Daily Existence for 120,000 Asylum Seekers in the Extensive Shelter on the Malians Frontier.
Several times a week, Mohamed ‘Momo’ Ag Malha journeys at least 7 miles (11km) around the vast Mbera refugee camp in south-eastern Mauritania that has been his home since 2012. The exercise keeps the 84-year-old camp elder vigorous, and allows him to assess the welfare of other occupants.
His first stay in Mauritania came in 1991, when he escaped Mali as Tuareg insurgents battled with the army in his home Timbuktu area.
After four years as a refugee, he came back and worked for a year as a social worker before becoming a teacher. Then in 2012, the Tuareg unrest once again compelled him across the border.

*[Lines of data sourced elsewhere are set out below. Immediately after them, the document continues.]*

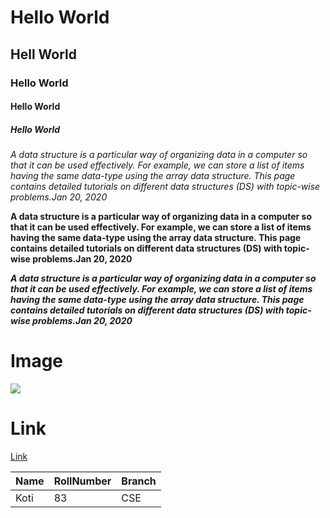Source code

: # Hello World
## Hell World
### Hello World 
#### Hello World
##### Hello World

*A data structure is a particular way of organizing data in a computer so that it can be used effectively. For example, we can store a list of items having the same data-type using the array data structure. This page contains detailed tutorials on different data structures (DS) with topic-wise problems.Jan 20, 2020*



**A data structure is a particular way of organizing data in a computer so that it can be used effectively. For example, we can store a list of items having the same data-type using the array data structure. This page contains detailed tutorials on different data structures (DS) with topic-wise problems.Jan 20, 2020**

***A data structure is a particular way of organizing data in a computer so that it can be used effectively. For example, we can store a list of items having the same data-type using the array data structure. This page contains detailed tutorials on different data structures (DS) with topic-wise problems.Jan 20, 2020***


# Image 
![](https://avatars.githubusercontent.com/u/54465769?s=460&u=786074168e43c02d5494bdd356c0eef1cb614b87&v=4)
# Link
[Link](https://fournotfourerror.github.io/ecommerce/)

| Name | RollNumber | Branch |
|------|-------------|-------|
|Koti  | 83 | CSE|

The former math and science teacher says he feels especially sad for the young residents of Mbera, which is located approximately 30 miles from the Malian border.
“Some of the kids who were born here in Mbera have not once visited Mali,” he says. “They do not know their homeland [and] that is heartbreaking because a refugee always has dual loyalties: one here, where he lives, and another over there, in his homeland, which he hopes to go back to one day.”
Initially conceived as a few thousand huts, Mbera now houses around 120,000 refugees, according to the UN refugee agency. In furthermore, it is calculated that at least 154,000 refugees reside in nearby villages across the Hodh Ech Chargui region. More than half are under 18.
Government authorities say the area is the third-biggest human encampment in Mauritania after Nouakchott and Nouadhibou, the governmental and business hubs.
Each month, thousands more refugees pour in across the border, fleeing a militant uprising that co-opted the Tuareg rebellion and has since left large parts of the country ungovernable. Aid workers – particularly at the UN World Food Programme (WFP) and Unicef office in the town of Bassikounou, which assists the camp and neighbouring settlements – cannot stop being concerned. They have faced declining resources as foreign donors – most notably the now ceased USAID – have sharply reduced funding this year.
“We’ve gone from [being able to] help almost 90,000 people with both provisions or financial assistance every month to about 53,000 … and had to stop essential nutrition programmes for undernourished children and mothers due to financial constraints,” says Aliou Diongue, country director for WFP.
The camp has many of the characteristics of a long-term settlement, including its own bank, eight schools, a market with more than 500 shops, and volleyball and football initiatives. Members of a parent-teacher association use amplifiers to get more children signed up in school. New arrivals are processed by aid workers and state agents using digital identification.
Nearby, police patrols secure the camp from the danger of armed groups just a few miles from the border.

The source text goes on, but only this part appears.